Aggrotto le sopracciglia, bussando di nuovo. Pochi istanti dopo, passi veloci iniziano ad avvicinarsi alla porta. Sento l'eco dei tacchetti di mia madre, che si ostina come sempre a portare le scarpe in casa, e la camminata pesante di mio padre che si ferma sulle scale.

Quando l'uscio si apre, il cuore mi si riempie di gioia.

«Ciao, mamma» le dico, sorridendole.

Lei resta immobile, come fosse congelata sul posto. Tiene gli occhi spalancati e le labbra schiuse in un'espressione di stupore, i corti capelli castani sfuggono al controllo della lacca dal profumo di fiori.

«Francis, chi è alla porta?»

Mia madre non risponde, intenta a osservare prima me e poi la valigia, le cartellette, la borsa che ha sempre chiamato "il kit dell'artista". È incapace di pronunciare parola e mi diverte vederla in questo stato: è una delle poche volte in cui Francis Ford-Black non ha niente da dire.

Mio padre riprende a camminare, borbottando qualche parola sconnessa che non riesco a capire. Quando arriva davanti alla porta, con la mano sulla testa, la sua espressione mi riempie il cuore di gioia.

Nessuno dei due si aspettava che tornassi.
Non con tutta questa roba.
Non con un Master.

«Ti hanno cacciata?» mi chiede, sistemandosi gli occhiali dalle lenti spesse sul naso.

Scoppio a ridere e lascio cadere a terra le cartellette e la borsa, poi mi lancio verso di loro a braccia aperte e li avvolgo. Tre mesi senza vederli nemmeno una volta sono stati una tortura e ho provato una nostalgia tale da farmi spesso venire da piangere. Ma era necessario: volevo fare loro una sorpresa e, con mia grande soddisfazione, ci sono riuscita.

«No, papà! Sono ufficialmente laureata!» gli rispondo, lasciandogli un bacio rumoroso sulla guancia. Mi giro poi verso mia madre e le do un buffetto, asciugandole una lacrima. «Siete felici, eh?»

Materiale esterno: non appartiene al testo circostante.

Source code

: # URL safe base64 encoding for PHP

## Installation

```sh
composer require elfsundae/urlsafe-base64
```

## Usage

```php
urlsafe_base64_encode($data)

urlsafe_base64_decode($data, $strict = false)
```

Non possono fare a meno di ridere e annuire, l'orgoglio stampato sui loro volti e le rughe d'espressione che sembrano quasi incidersi attorno ai loro occhi. Aaron e Francis Black, che più di tutti avrebbero voluto avermi a casa con loro, non sono mai stati così compiaciuti.

Entriamo poco dopo e la prima cosa che faccio è inspirare a fondo l'odore di legno e vaniglia nel corridoio. Un odore che mi riporta ai tempi delle superiori, quando ancora vivevo dipendendo da loro e i miei progetti erano idee impensabili. Un ricordo, quasi, che prepotentemente mi torna alla mente con una facilità disarmante, come se avessi dormito per sei anni.